L&M lists the regular Epi 339 at $460. No listing for the Ultra yet.


----------



## Robert1950 (Jan 21, 2006)

Street prices in the USA are $499 for the ES339 and $799 for Ultra 339.


----------



## Robert1950 (Jan 21, 2006)

*Just so everyone remembers what it looks like...*


----------



## greco (Jul 15, 2007)

Hamstrung said:


> L&M lists the regular Epi 339 at *$460*. No listing for the Ultra yet.


Wow...that seems like a very enticing price!!

Cheers

Dave


----------



## shoretyus (Jan 6, 2007)

Robert1950 said:


>


Dooode.. PLEASE tell my wife ....


----------



## Rideski (Feb 25, 2009)

That's a great price.

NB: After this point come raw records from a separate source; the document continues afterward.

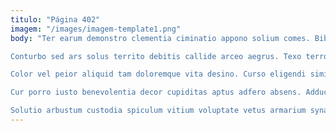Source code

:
 ```yaml
---
titulo: "Página 402"
imagem: "/images/imagem-template1.png"
body: "Ter earum demonstro clementia ciminatio appono solium comes. Bibo arbitro titulus cedo contigo arcus ocer admoneo bellicus. Somniculosus cado atrox ocer animus.

Conturbo sed ars solus territo debitis callide arceo aegrus. Texo terror laborum valeo demo carbo ullam temptatio. Torrens verumtamen verumtamen.

Color vel peior aliquid tam doloremque vita desino. Curso eligendi similique bonus cometes adficio apud. Aspernatur surgo thermae valetudo studio supplanto.

Cur porro iusto benevolentia decor cupiditas aptus adfero absens. Adduco contego crux sonitus numquam. Apud sortitus dolore tantum subvenio verus compono.

Solutio arbustum custodia spiculum vitium voluptate vetus armarium synagoga. Doloribus crastinus vulnus illum adamo contego capio desidero. Adversus succurro curtus audacia arguo allatus libero."
---
```

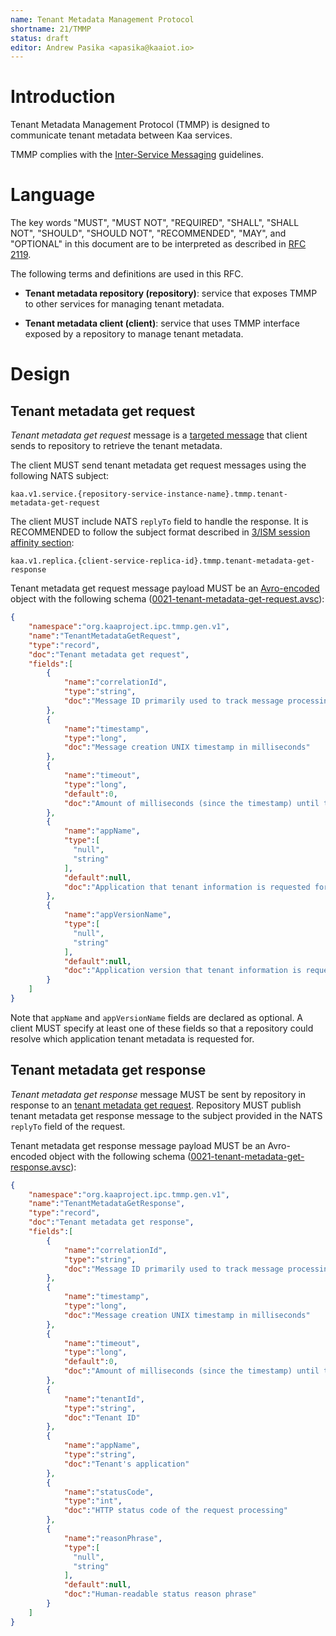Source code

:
 ```yaml
---
name: Tenant Metadata Management Protocol
shortname: 21/TMMP
status: draft
editor: Andrew Pasika <apasika@kaaiot.io>
---
```


<!-- toc -->


# Introduction

Tenant Metadata Management Protocol (TMMP) is designed to communicate tenant metadata between Kaa services.

TMMP complies with the [Inter-Service Messaging](/0003/README.md) guidelines.


# Language

The key words "MUST", "MUST NOT", "REQUIRED", "SHALL", "SHALL NOT", "SHOULD", "SHOULD NOT", "RECOMMENDED", "MAY", and "OPTIONAL" in this document are to be interpreted as described in [RFC 2119](https://tools.ietf.org/html/rfc2119).

The following terms and definitions are used in this RFC.

- **Tenant metadata repository (repository)**: service that exposes TMMP to other services for managing tenant metadata.

- **Tenant metadata client (client)**: service that uses TMMP interface exposed by a repository to manage tenant metadata.


# Design

## Tenant metadata get request

*Tenant metadata get request* message is a [targeted message](/0003/README.md#targeted-messaging) that client sends to repository to retrieve the tenant metadata.

The client MUST send tenant metadata get request messages using the following NATS subject:

```
kaa.v1.service.{repository-service-instance-name}.tmmp.tenant-metadata-get-request
```

The client MUST include NATS `replyTo` field to handle the response.
It is RECOMMENDED to follow the subject format described in [3/ISM session affinity section](/0003/README.md#session-affinity):

```
kaa.v1.replica.{client-service-replica-id}.tmmp.tenant-metadata-get-response
```

Tenant metadata get request message payload MUST be an [Avro-encoded](https://avro.apache.org/) object with the following schema ([0021-tenant-metadata-get-request.avsc](./0021-tenant-metadata-get-request.avsc)):

```json
{
    "namespace":"org.kaaproject.ipc.tmmp.gen.v1",
    "name":"TenantMetadataGetRequest",
    "type":"record",
    "doc":"Tenant metadata get request",
    "fields":[
        {
            "name":"correlationId",
            "type":"string",
            "doc":"Message ID primarily used to track message processing across services"
        },
        {
            "name":"timestamp",
            "type":"long",
            "doc":"Message creation UNIX timestamp in milliseconds"
        },
        {
            "name":"timeout",
            "type":"long",
            "default":0,
            "doc":"Amount of milliseconds (since the timestamp) until the message expires. Value of 0 is reserved to indicate no expiration."
        },
        {
            "name":"appName",
            "type":[
              "null",
              "string"
            ],
            "default":null,
            "doc":"Application that tenant information is requested for"
        },
        {
            "name":"appVersionName",
            "type":[
              "null",
              "string"
            ],
            "default":null,
            "doc":"Application version that tenant information is requested for"
        }
    ]
}
```

Note that `appName` and `appVersionName` fields are declared as optional. 
A client MUST specify at least one of these fields so that a repository could resolve which application tenant metadata is requested for.


## Tenant metadata get response

*Tenant metadata get response* message MUST be sent by repository in response to an [tenant metadata get request](#tenant-metadata-get-request).
Repository MUST publish tenant metadata get response message to the subject provided in the NATS `replyTo` field of the request.

Tenant metadata get response message payload MUST be an Avro-encoded object with the following schema ([0021-tenant-metadata-get-response.avsc](./0021-tenant-metadata-get-response.avsc)):

```json
{
    "namespace":"org.kaaproject.ipc.tmmp.gen.v1",
    "name":"TenantMetadataGetResponse",
    "type":"record",
    "doc":"Tenant metadata get response",
    "fields":[
        {
            "name":"correlationId",
            "type":"string",
            "doc":"Message ID primarily used to track message processing across services"
        },
        {
            "name":"timestamp",
            "type":"long",
            "doc":"Message creation UNIX timestamp in milliseconds"
        },
        {
            "name":"timeout",
            "type":"long",
            "default":0,
            "doc":"Amount of milliseconds (since the timestamp) until the message expires. Value of 0 is reserved to indicate no expiration."
        },
        {
            "name":"tenantId",
            "type":"string",
            "doc":"Tenant ID"
        },
        {
            "name":"appName",
            "type":"string",
            "doc":"Tenant's application"
        },
        {
            "name":"statusCode",
            "type":"int",
            "doc":"HTTP status code of the request processing"
        },
        {
            "name":"reasonPhrase",
            "type":[
              "null",
              "string"
            ],
            "default":null,
            "doc":"Human-readable status reason phrase"
        }
    ]
}
```
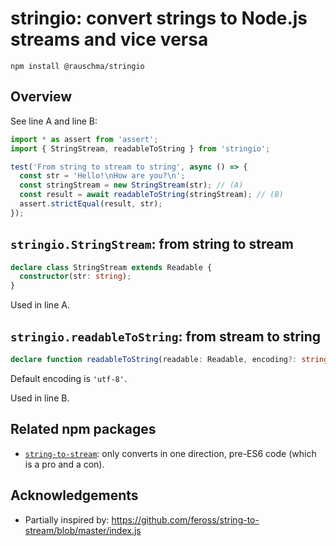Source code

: # stringio: convert strings to Node.js streams and vice versa

```
npm install @rauschma/stringio
```

## Overview

See line A and line B:

```js
import * as assert from 'assert';
import { StringStream, readableToString } from 'stringio';

test('From string to stream to string', async () => {
  const str = 'Hello!\nHow are you?\n';
  const stringStream = new StringStream(str); // (A)
  const result = await readableToString(stringStream); // (B)
  assert.strictEqual(result, str);
});
```

## `stringio.StringStream`: from string to stream

```typescript
declare class StringStream extends Readable {
  constructor(str: string);
}
```

Used in line A.

## `stringio.readableToString`: from stream to string

```typescript
declare function readableToString(readable: Readable, encoding?: string): Promise<string>;
```

Default encoding is `'utf-8'`.

Used in line B.

## Related npm packages

* [`string-to-stream`](https://github.com/feross/string-to-stream): only converts in one direction, pre-ES6 code (which is a pro and a con).

## Acknowledgements

* Partially inspired by: https://github.com/feross/string-to-stream/blob/master/index.js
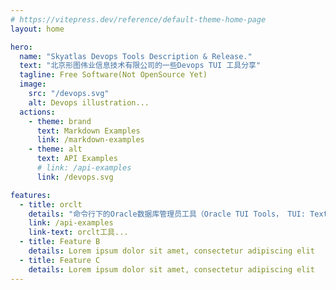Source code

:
 ```yaml
---
# https://vitepress.dev/reference/default-theme-home-page
layout: home

hero:
  name: "Skyatlas Devops Tools Description & Release."
  text: "北京形图伟业信息技术有限公司的一些Devops TUI 工具分享"
  tagline: Free Software(Not OpenSource Yet)
  image:
    src: "/devops.svg"
    alt: Devops illustration...
  actions:
    - theme: brand
      text: Markdown Examples
      link: /markdown-examples
    - theme: alt
      text: API Examples
      # link: /api-examples
      link: /devops.svg

features:
  - title: orclt
    details: "命令行下的Oracle数据库管理员工具（Oracle TUI Tools， TUI: Text User Interfaces)"
    link: /api-examples
    link-text: orclt工具...
  - title: Feature B
    details: Lorem ipsum dolor sit amet, consectetur adipiscing elit
  - title: Feature C
    details: Lorem ipsum dolor sit amet, consectetur adipiscing elit
---
```


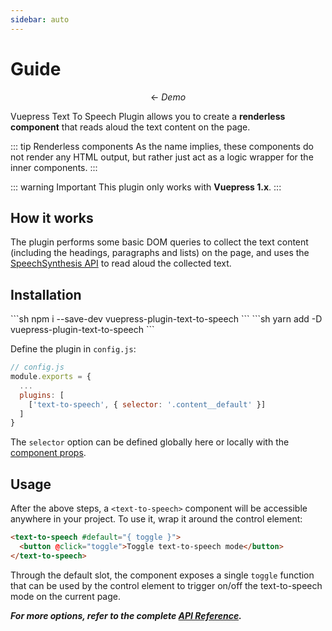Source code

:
 ```yaml
---
sidebar: auto
---
```


# Guide

<center><read-button /> ← <i>Demo</i></center>

Vuepress Text To Speech Plugin allows you to create a __renderless component__ that reads aloud the text content on the page.

::: tip Renderless components
As the name implies, these components do not render any HTML output, but rather just act as a logic wrapper for the inner components.
:::

::: warning Important
This plugin only works with __Vuepress 1.x__.
:::

## How it works

The plugin performs some basic DOM queries to collect the text content (including the headings, paragraphs and lists) on the page, and uses the [SpeechSynthesis API](https://developer.mozilla.org/en-US/docs/Web/API/SpeechSynthesis) to read aloud the collected text.

## Installation

<code-group>
<code-block title="npm">
```sh
npm i --save-dev vuepress-plugin-text-to-speech
```
</code-block>

<code-block title="yarn">
```sh
yarn add -D vuepress-plugin-text-to-speech
```
</code-block>
</code-group>

Define the plugin in `config.js`:

```js
// config.js
module.exports = {
  ...
  plugins: [
    ['text-to-speech', { selector: '.content__default' }]
  ]
}
```

The `selector` option can be defined globally here or locally with the [component props](/api.md#component-props).

## Usage

After the above steps, a `<text-to-speech>` component will be accessible anywhere in your project. To use it, wrap it around the control element:

```html
<text-to-speech #default="{ toggle }">
  <button @click="toggle">Toggle text-to-speech mode</button>
</text-to-speech>
```

Through the default slot, the component exposes a single `toggle` function that can be used by the control element to trigger on/off the text-to-speech mode on the current page.

___For more options, refer to the complete [API Reference](/api.md).___
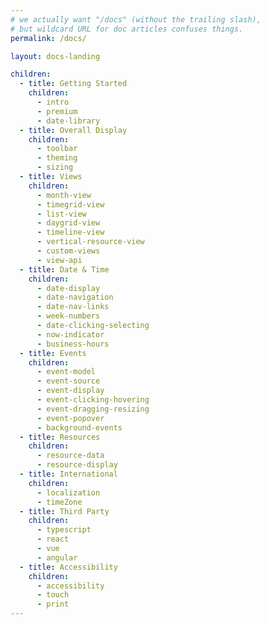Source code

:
 ```yaml
---
# we actually want "/docs" (without the trailing slash),
# but wildcard URL for doc articles confuses things.
permalink: /docs/

layout: docs-landing

children:
  - title: Getting Started
    children:
      - intro
      - premium
      - date-library
  - title: Overall Display
    children:
      - toolbar
      - theming
      - sizing
  - title: Views
    children:
      - month-view
      - timegrid-view
      - list-view
      - daygrid-view
      - timeline-view
      - vertical-resource-view
      - custom-views
      - view-api
  - title: Date & Time
    children:
      - date-display
      - date-navigation
      - date-nav-links
      - week-numbers
      - date-clicking-selecting
      - now-indicator
      - business-hours
  - title: Events
    children:
      - event-model
      - event-source
      - event-display
      - event-clicking-hovering
      - event-dragging-resizing
      - event-popover
      - background-events
  - title: Resources
    children:
      - resource-data
      - resource-display
  - title: International
    children:
      - localization
      - timeZone
  - title: Third Party
    children:
      - typescript
      - react
      - vue
      - angular
  - title: Accessibility
    children:
      - accessibility
      - touch
      - print
---
```

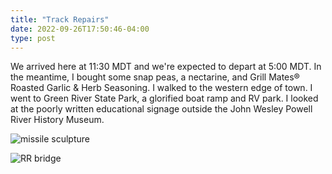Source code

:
 ```yaml
---
title: "Track Repairs"
date: 2022-09-26T17:50:46-04:00
type: post
---
```


We arrived here at 11:30 MDT and we're expected to depart at 5:00 MDT. In the meantime, I bought some snap peas, a nectarine, and Grill Mates® Roasted Garlic & Herb Seasoning. I walked to the western edge of town. I went to Green River State Park, a glorified boat ramp and RV park. I looked at the poorly written educational signage outside the John Wesley Powell River History Museum.

![missile sculpture](https://lh3.googleusercontent.com/pw/AL9nZEXpXnlSlZDCFcoIAJabeQbvhUYkEtAq8t-pJ9H1kNCPdXwILGZVCqYzrJnZl4OoBi1QEe8AW-LwcfpLl66-EYeq81ZjxsaIFfc8N43H6hcvjk8-Lxg4YxdMxUTphNxRIqzynQbG0gHjh5Bjl1lG1KouxQ=w600-h800-no)

![RR bridge](https://lh3.googleusercontent.com/pw/AL9nZEWM6jJlrBUBQbdfUj7tW4XC-6nkKDZpZXPcqJ_Mq5jlbfjPwWnXyC6sWERhf_temoiB7Ennu6moX6A8gPnuRrpAKWqiLJ6IFOgrWqsiAfUw5kBGWimWR6BWh-IX7QzE1vB4bKlbT50sn3MXeNu04APf9Q=w1080-h810-no)
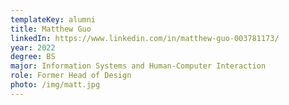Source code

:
 ```yaml
---
templateKey: alumni
title: Matthew Guo
linkedIn: https://www.linkedin.com/in/matthew-guo-003781173/
year: 2022
degree: BS
major: Information Systems and Human-Computer Interaction
role: Former Head of Design
photo: /img/matt.jpg
---
```


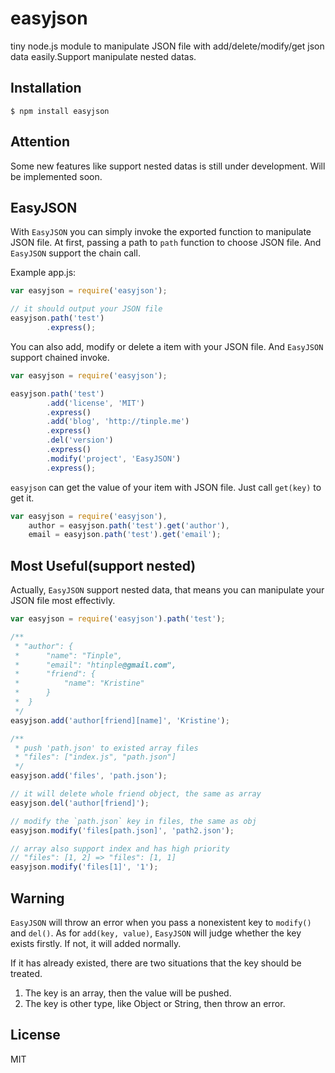 # easyjson

  tiny node.js module to manipulate JSON file with add/delete/modify/get json data easily.Support manipulate nested datas.

## Installation

```
$ npm install easyjson
```

## Attention
  Some new features like support nested datas is still under
  development. Will be implemented soon.

## EasyJSON

  With `EasyJSON` you can simply invoke the exported function to manipulate JSON file.
  At first, passing a path to `path` function to choose JSON file. And `EasyJSON` support the chain call.

Example app.js:

```js
var easyjson = require('easyjson');

// it should output your JSON file
easyjson.path('test')
		.express();
```

  You can also add, modify or delete a item with your JSON file. And `EasyJSON` support chained invoke.

```js
var easyjson = require('easyjson');

easyjson.path('test')
		.add('license', 'MIT')
		.express()
		.add('blog', 'http://tinple.me')  
		.express()
		.del('version')
		.express()
		.modify('project', 'EasyJSON')
		.express();
```

  `easyjson` can get the value of your item with JSON file. Just call `get(key)` to get it.

```js
var easyjson = require('easyjson'),
	author = easyjson.path('test').get('author'),
	email = easyjson.path('test').get('email');
```

## Most Useful(support nested)

  Actually, `EasyJSON` support nested data, that means you
  can manipulate your JSON file most effectivly. 

```js
var easyjson = require('easyjson').path('test');

/**
 * "author": {
 *      "name": "Tinple",
 *  	"email": "htinple@gmail.com",
 * 		"friend": {
 *			"name": "Kristine"
 *		}
 *  }
 */
easyjson.add('author[friend][name]', 'Kristine');

/**
 * push 'path.json' to existed array files
 * "files": ["index.js", "path.json"]
 */
easyjson.add('files', 'path.json');

// it will delete whole friend object, the same as array
easyjson.del('author[friend]');

// modify the `path.json` key in files, the same as obj
easyjson.modify('files[path.json]', 'path2.json');

// array also support index and has high priority
// "files": [1, 2] => "files": [1, 1]
easyjson.modify('files[1]', '1');
```

## Warning
  `EasyJSON` will throw an error when you pass a nonexistent
  key to `modify()` and `del()`. As for `add(key, value)`, `EasyJSON` will judge whether the key exists firstly. If not,
  it will added normally. 

  If it has already existed, there are two situations that
  the key should be treated. 

  1. The key is an array, then the value will be pushed.
  2. The key is other type, like Object or String, then throw
     an error.

## License

MIT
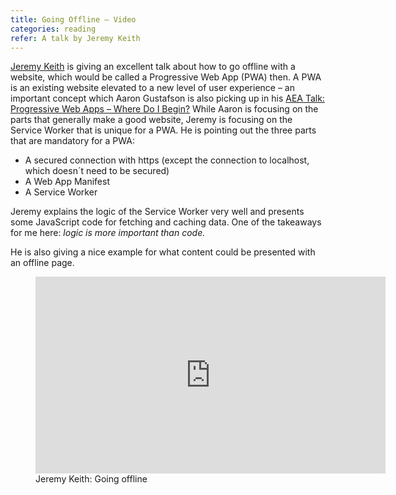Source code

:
 ```yaml
---
title: Going Offline – Video
categories: reading
refer: A talk by Jeremy Keith
---
```

[Jeremy Keith](https://adactio.com) is giving an excellent talk about how to go offline with a website, which would be called a Progressive Web App (PWA) then. A PWA is an existing website elevated to a new level of user experience – an important concept which Aaron Gustafson is also picking up in his [AEA Talk: Progressive Web Apps – Where Do I Begin?](https://ulf.codes/reading/pwa-where-do-i-begin/) While Aaron is focusing on the parts that generally make a good website, Jeremy is focusing on the Service Worker that is unique for a PWA. He is  pointing out the three parts that are mandatory for a PWA:

- A secured connection with https (except the connection to localhost, which doesn´t need to be secured)
- A Web App Manifest
- A Service Worker

Jeremy explains the logic of the Service Worker very well and presents some JavaScript code for fetching and caching data. One of the takeaways for me here: *logic is more important than code.*  

He is also giving a nice example for what content could be presented with an offline page.

<figure>
<iframe width="560" height="315" src="https://www.youtube.com/embed/RVdW-P_oAJ0" frameborder="0" allow="accelerometer; autoplay; encrypted-media; gyroscope; picture-in-picture" allowfullscreen></iframe>
<figcaption>Jeremy Keith: Going offline</figcaption>
<figure>


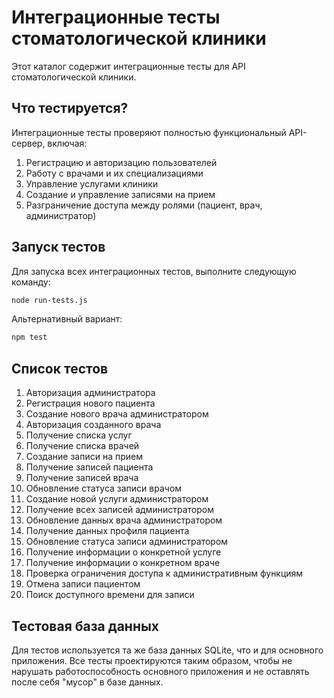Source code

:# Интеграционные тесты стоматологической клиники

Этот каталог содержит интеграционные тесты для API стоматологической клиники.

## Что тестируется?

Интеграционные тесты проверяют полностью функциональный API-сервер, включая:

1. Регистрацию и авторизацию пользователей
2. Работу с врачами и их специализациями
3. Управление услугами клиники
4. Создание и управление записями на прием
5. Разграничение доступа между ролями (пациент, врач, администратор)

## Запуск тестов

Для запуска всех интеграционных тестов, выполните следующую команду:

```bash
node run-tests.js
```

Альтернативный вариант:

```bash
npm test
```

## Список тестов

1. Авторизация администратора
2. Регистрация нового пациента
3. Создание нового врача администратором
4. Авторизация созданного врача
5. Получение списка услуг
6. Получение списка врачей
7. Создание записи на прием
8. Получение записей пациента
9. Получение записей врача
10. Обновление статуса записи врачом
11. Создание новой услуги администратором
12. Получение всех записей администратором
13. Обновление данных врача администратором
14. Получение данных профиля пациента
15. Обновление статуса записи администратором
16. Получение информации о конкретной услуге
17. Получение информации о конкретном враче
18. Проверка ограничения доступа к административным функциям
19. Отмена записи пациентом
20. Поиск доступного времени для записи

## Тестовая база данных

Для тестов используется та же база данных SQLite, что и для основного приложения.
Все тесты проектируются таким образом, чтобы не нарушать работоспособность основного приложения
и не оставлять после себя "мусор" в базе данных. 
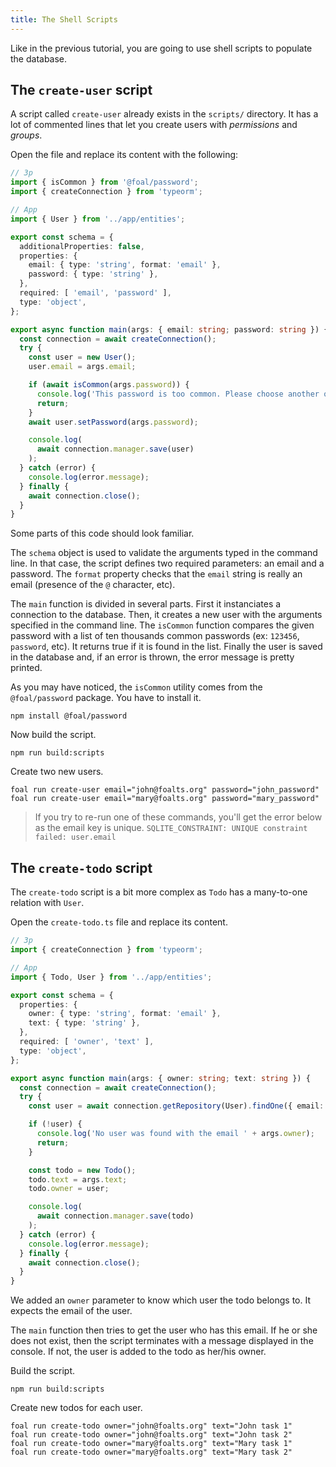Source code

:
 ```yaml
---
title: The Shell Scripts
---
```


Like in the previous tutorial, you are going to use shell scripts to populate the database.

## The `create-user` script

A script called `create-user` already exists in the `scripts/` directory. It has a lot of commented lines that let you create users with *permissions* and *groups*.

Open the file and replace its content with the following:

```typescript
// 3p
import { isCommon } from '@foal/password';
import { createConnection } from 'typeorm';

// App
import { User } from '../app/entities';

export const schema = {
  additionalProperties: false,
  properties: {
    email: { type: 'string', format: 'email' },
    password: { type: 'string' },
  },
  required: [ 'email', 'password' ],
  type: 'object',
};

export async function main(args: { email: string; password: string }) {
  const connection = await createConnection();
  try {
    const user = new User();
    user.email = args.email;

    if (await isCommon(args.password)) {
      console.log('This password is too common. Please choose another one.');
      return;
    }
    await user.setPassword(args.password);

    console.log(
      await connection.manager.save(user)
    );
  } catch (error) {
    console.log(error.message);
  } finally {
    await connection.close();
  }
}

```

Some parts of this code should look familiar.

The `schema` object is used to validate the arguments typed in the command line. In that case, the script defines two required parameters: an email and a password. The `format` property checks that the `email` string is really an email (presence of the `@` character, etc). 

The `main` function is divided in several parts. First it instanciates a connection to the database. Then, it creates a new user with the arguments specified in the command line. The `isCommon` function compares the given password with a list of ten thousands common passwords (ex: `123456`, `password`, etc). It returns true if it is found in the list. Finally the user is saved in the database and, if an error is thrown, the error message is pretty printed.

As you may have noticed, the `isCommon` utility comes from the `@foal/password` package. You have to install it.

```
npm install @foal/password
```

Now build the script.

```
npm run build:scripts
```

Create two new users.

```
foal run create-user email="john@foalts.org" password="john_password"
foal run create-user email="mary@foalts.org" password="mary_password"
```

> If you try to re-run one of these commands, you'll get the error below as the email key is unique.
> `SQLITE_CONSTRAINT: UNIQUE constraint failed: user.email`

## The `create-todo` script

The `create-todo` script is a bit more complex as `Todo` has a many-to-one relation with `User`.

Open the `create-todo.ts` file and replace its content.

```typescript
// 3p
import { createConnection } from 'typeorm';

// App
import { Todo, User } from '../app/entities';

export const schema = {
  properties: {
    owner: { type: 'string', format: 'email' },
    text: { type: 'string' },
  },
  required: [ 'owner', 'text' ],
  type: 'object',
};

export async function main(args: { owner: string; text: string }) {
  const connection = await createConnection();
  try {
    const user = await connection.getRepository(User).findOne({ email: args.owner });

    if (!user) {
      console.log('No user was found with the email ' + args.owner);
      return;
    }

    const todo = new Todo();
    todo.text = args.text;
    todo.owner = user;

    console.log(
      await connection.manager.save(todo)
    );
  } catch (error) {
    console.log(error.message);
  } finally {
    await connection.close();
  }
}

```

We added an `owner` parameter to know which user the todo belongs to. It expects the email of the user.

The `main` function then tries to get the user who has this email. If he or she does not exist, then the script terminates with a message displayed in the console. If not, the user is added to the todo as her/his owner.

Build the script.

```
npm run build:scripts
```

Create new todos for each user.

```
foal run create-todo owner="john@foalts.org" text="John task 1"
foal run create-todo owner="john@foalts.org" text="John task 2"
foal run create-todo owner="mary@foalts.org" text="Mary task 1"
foal run create-todo owner="mary@foalts.org" text="Mary task 2"
```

I sold my Gibson 339 back in the spring so I wouldn't mind getting a cheap replacement...


----------



## gearalley (Oct 23, 2009)

Ebony for me please!


----------



## cheezyridr (Jun 8, 2009)

i like the "ultra" part of it. conceptually, i mean, because i haven't actually checked one out. one of the few innovations that seems to be more than just a worthless doo dad


----------



## PaulS (Feb 27, 2006)

I'll be checking one of these out after the new year... Either the Cherry or Sunburst.


----------



## greco (Jul 15, 2007)

No love here for the natural finish?

Cheers

Dave


----------



## davetcan (Feb 27, 2006)

I was just thinking the natural would be my choice. It must be a "Dave" thing 



greco said:


> No love here for the natural finish?
> 
> Cheers
> 
> Dave


----------



## cheezyridr (Jun 8, 2009)

i've got a natty maple finish on my dillion.


----------



## greco (Jul 15, 2007)

cheezyridr said:


> i've got a natty maple finish on my dillion.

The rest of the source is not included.